Coughing, his eyes gritty with smoke, William rolled on to his front, pushed himself up on his hands and knees. Beside him the ragged figure was lying on its back, its body racked by spluttering coughs. William wiped his eyes and looked at it more closely—and was delighted to discover that it was Pero.
He was about to say his friend’s name when a shattering roar interrupted him. Turning to his right, he saw a Tao Tei charging towards them through the grimy air, head low and mouth wide open, as though to scoop them into its maw and swallow them whole. William grabbed at Pero’s arm, trying to haul him up, but Pero was as limp as a corpse. He looked around for something he could use to defend himself with, but there was nothing except charred and burning meat. His bow had been lost when the creature had died in the explosion and Pero had stumbled into view with no weapon in his hand. Which meant that out here, in this environment, they were now as helpless as babies.
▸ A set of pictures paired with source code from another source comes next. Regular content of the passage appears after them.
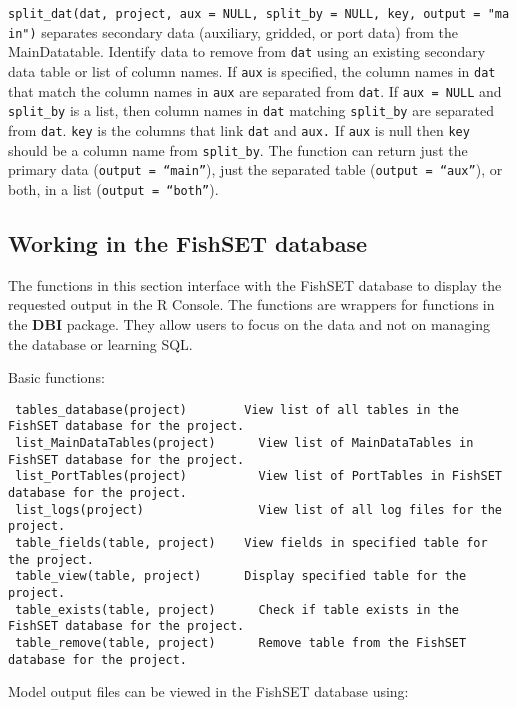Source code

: \documentclass[
]{article}
\begin{document}
\texttt{split\_dat(dat,\ project,\ aux\ =\ NULL,\ split\_by\ =\ NULL,\ key,\ output\ =\ "main")} separates secondary data (auxiliary, gridded, or port data) from the MainDatatable. Identify data to remove from \texttt{dat} using an existing secondary data table or list of column names. If \texttt{aux} is specified, the column names in \texttt{dat} that match the column names in \texttt{aux} are separated from \texttt{dat}. If \texttt{aux\ =\ NULL} and \texttt{split\_by} is a list, then column names in \texttt{dat} matching \texttt{split\_by} are separated from \texttt{dat}. \texttt{key} is the columns that link \texttt{dat} and \texttt{aux.} If \texttt{aux} is null then \texttt{key} should be a column name from \texttt{split\_by}. The function can return just the primary data (\texttt{output\ =\ “main”}), just the separated table (\texttt{output\ =\ “aux”}), or both, in a list (\texttt{output\ =\ “both”}).

\hypertarget{working-in-the-fishset-database}{%
\subsection{Working in the FishSET database}\label{working-in-the-fishset-database}}

The functions in this section interface with the FishSET database to display the requested output in the R Console. The functions are wrappers for functions in the \textbf{DBI} package. They allow users to focus on the data and not on managing the database or learning SQL.

Basic functions:

\begin{verbatim}
 tables_database(project)        View list of all tables in the FishSET database for the project.
 list_MainDataTables(project)      View list of MainDataTables in FishSET database for the project.
 list_PortTables(project)          View list of PortTables in FishSET database for the project.
 list_logs(project)                View list of all log files for the project.
 table_fields(table, project)    View fields in specified table for the project.
 table_view(table, project)      Display specified table for the project.
 table_exists(table, project)      Check if table exists in the FishSET database for the project.
 table_remove(table, project)      Remove table from the FishSET database for the project.
\end{verbatim}

Model output files can be viewed in the FishSET database using:
\end{document}
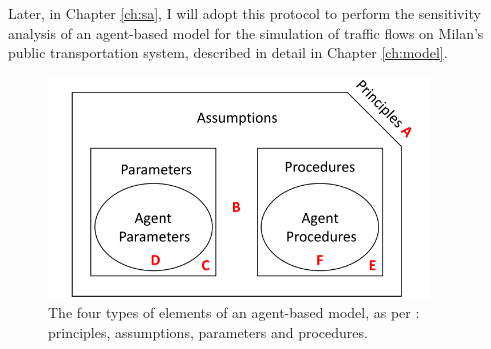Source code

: Later, in Chapter \ref{ch:sa}, I will adopt this protocol to perform the sensitivity analysis of an agent-based model for the simulation of traffic flows on Milan's public transportation system, described in detail in Chapter \ref{ch:model}.
\begin{figure}[H]
    \centering
    \includegraphics[width = 0.9\textwidth]{tex/pics/borgonovo_elements.png}
    \caption{The four types of elements of an agent-based model, as per \textcite{Borgonovo2022SensitivityAO}: principles, assumptions, parameters and procedures.}
    \label{fig:borgonovo_elements}
\end{figure}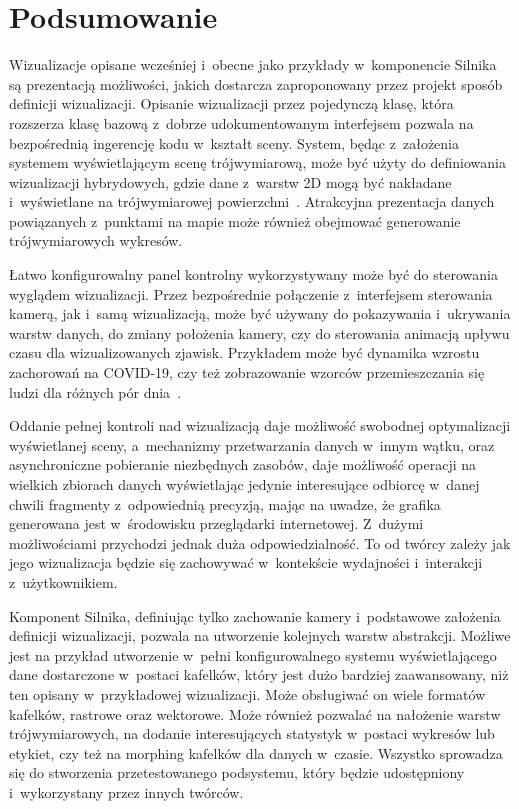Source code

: \section{Podsumowanie}

Wizualizacje opisane wcześniej i~obecne jako przykłady w~komponencie Silnika są prezentacją możliwości, jakich dostarcza zaproponowany przez projekt sposób definicji wizualizacji. Opisanie wizualizacji przez pojedynczą klasę, która rozszerza klasę bazową z~dobrze udokumentowanym interfejsem pozwala na bezpośrednią ingerencję kodu w~kształt sceny. System, będąc z~założenia systemem wyświetlającym scenę trójwymiarową, może być użyty do definiowania wizualizacji hybrydowych, gdzie dane z~warstw 2D mogą być nakładane i~wyświetlane na trójwymiarowej powierzchni~\cite{Hybrid}. Atrakcyjna prezentacja danych powiązanych z~punktami na mapie może również obejmować generowanie trójwymiarowych wykresów.

Łatwo konfigurowalny panel kontrolny wykorzystywany może być do sterowania wyglądem wizualizacji. Przez bezpośrednie połączenie z~interfejsem sterowania kamerą, jak i~samą wizualizacją, może być używany do pokazywania i~ukrywania warstw danych, do zmiany położenia kamery, czy do sterowania animacją upływu czasu dla wizualizowanych zjawisk. Przykładem może być dynamika wzrostu zachorowań na COVID-19, czy też zobrazowanie wzorców przemieszczania się ludzi dla różnych pór dnia~\cite{Kwan}.

Oddanie pełnej kontroli nad wizualizacją daje możliwość swobodnej optymalizacji wyświetlanej sceny, a~mechanizmy przetwarzania danych w~innym wątku, oraz asynchroniczne pobieranie niezbędnych zasobów, daje możliwość operacji na wielkich zbiorach danych wyświetlając jedynie interesujące odbiorcę w~danej chwili fragmenty z~odpowiednią precyzją, mając na uwadze, że grafika generowana jest w~środowisku przeglądarki internetowej. Z~dużymi możliwościami przychodzi jednak duża odpowiedzialność. To od twórcy zależy jak jego wizualizacja będzie się zachowywać w~kontekście wydajności i~interakcji z~użytkownikiem.

Komponent Silnika, definiując tylko zachowanie kamery i~podstawowe założenia definicji wizualizacji, pozwala na utworzenie kolejnych warstw abstrakcji. Możliwe jest na przykład utworzenie w~pełni konfigurowalnego systemu wyświetlającego dane dostarczone w~postaci kafelków, który jest dużo bardziej zaawansowany, niż ten opisany w~przykładowej wizualizacji. Może obsługiwać on wiele formatów kafelków, rastrowe oraz wektorowe. Może również pozwalać na nałożenie warstw trójwymiarowych, na dodanie interesujących statystyk w~postaci wykresów lub etykiet, czy też na morphing kafelków dla danych w~czasie. Wszystko sprowadza się do stworzenia przetestowanego podsystemu, który będzie udostępniony i~wykorzystany przez innych twórców. 
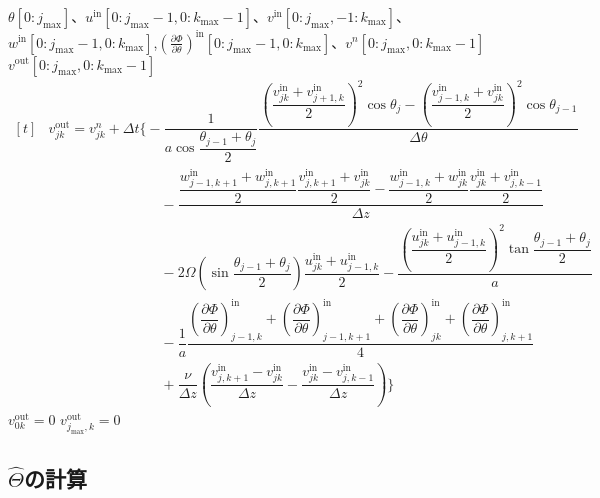 \documentclass[ja=standard,xelatex]{bxjsarticle}
\newcommand{\pdif}[2]{\dfrac{\partial{#1}}{\partial#2}}
\newcommand{\bracketnormal}[1]{\left(#1\right)}
\begin{document}
\begin{algorithm}[H]
  \caption*{\textbf{subroutine:} update\_v}
  \begin{algorithmic}[1]
    \Require $\theta[0:j_\text{max}]$、$u^\text{in}[0:j_\text{max}-1,0:k_\text{max}-1]$、$v^\text{in}[0:j_\text{max},-1:k_\text{max}]$、$w^\text{in}[0:j_\text{max}-1,0:k_\text{max}]$,$\bracketnormal{\frac{\partial\Phi}{\partial\theta}}^\text{in}[0:j_\text{max}-1,0:k_\text{max}]$、$v^n[0:j_\text{max},0:k_\text{max}-1]$
    \Ensure $v^\text{out}[0:j_\text{max},0:k_\text{max}-1]$
    \Statex
      \State $\begin{aligned}[t]
        &v_{jk}^\text{out} = v_{jk}^n + \Delta t\Bigg\{-\dfrac{1}{a\cos\dfrac{\theta_{j-1}+\theta_{j}}{2}}\dfrac{\bracketnormal{\dfrac{v^\text{in}_{jk}+v^\text{in}_{j+1,k}}{2}}^2\cos\theta_j - \bracketnormal{\dfrac{v^\text{in}_{j-1,k}+v^\text{in}_{jk}}{2}}^2\cos\theta_{j-1} }{\Delta\theta}\\[5pt]
        &\qquad\qquad\qquad\qquad - \dfrac{\dfrac{w^\text{in}_{j-1,k+1}+w^\text{in}_{j,k+1}}{2}\dfrac{v^\text{in}_{j,k+1}+v^\text{in}_{jk}}{2}-\dfrac{w^\text{in}_{j-1,k}+w^\text{in}_{jk}}{2}\dfrac{v^\text{in}_{jk}+v^\text{in}_{j,k-1}}{2}}{\Delta z}\\[5pt]
        &\qquad\qquad\qquad\qquad-2\Omega\bracketnormal{\sin\dfrac{\theta_{j-1}+\theta_{j}}{2}}\dfrac{u^\text{in}_{jk}+u^\text{in}_{j-1,k}}{2}-\dfrac{\bracketnormal{\dfrac{u^\text{in}_{jk}+u^\text{in}_{j-1,k}}{2}}^2\tan\dfrac{\theta_{j-1}+\theta_{j}}{2}}{a}\\[5pt]
        &\qquad\qquad\qquad\qquad -\dfrac{1}{a}\dfrac{\bracketnormal{\pdif{\Phi}{\theta}}^\text{in}_{j-1,k}+\bracketnormal{\pdif{\Phi}{\theta}}^\text{in}_{j-1,k+1}+\bracketnormal{\pdif{\Phi}{\theta}}^\text{in}_{jk}+\bracketnormal{\pdif{\Phi}{\theta}}^\text{in}_{j,k+1}}{4}\\[5pt]
        &\qquad\qquad\qquad\qquad +\dfrac{\nu}{\Delta z}\bracketnormal{\dfrac{v^\text{in}_{j,k+1}-v^\text{in}_{jk}}{\Delta z} - \dfrac{v^\text{in}_{jk}-v^\text{in}_{j,k-1}}{\Delta z}}\Bigg\}
      \end{aligned}$
    \EndDo
    \EndDo
    \State {}
    \State $v^\text{out}_{0k}=0$
    \State $v^\text{out}_{j_\text{max},k}=0$
    \EndDo

  \end{algorithmic}
\end{algorithm}

\subsection{\texorpdfstring{$\hat{\Theta}$の計算}{温位の計算}}
\end{document}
When the Tao Tei was no more than six feet away from them, another arrow sizzled down from the sky and lodged itself in the creature’s mouth, burying itself deep within its rows of teeth. Perhaps in pain, perhaps by instinct, the creature clamped its jaw shut.
It was almost certainly this action that saved William and Pero’s lives.
The arrow exploded inside the Tao Tei’s mouth, blowing its head into a thousand pieces. Bombarded by a rain of flesh and green blood, William reeled and spun, his head ringing as if he’d been caught with a knock out punch. He tried to stay upright, but his vision was spinning and closing down, and he no longer had control over his limbs. The sky swooped away from him, but he didn’t realize he’d fallen until he tasted sand in his mouth.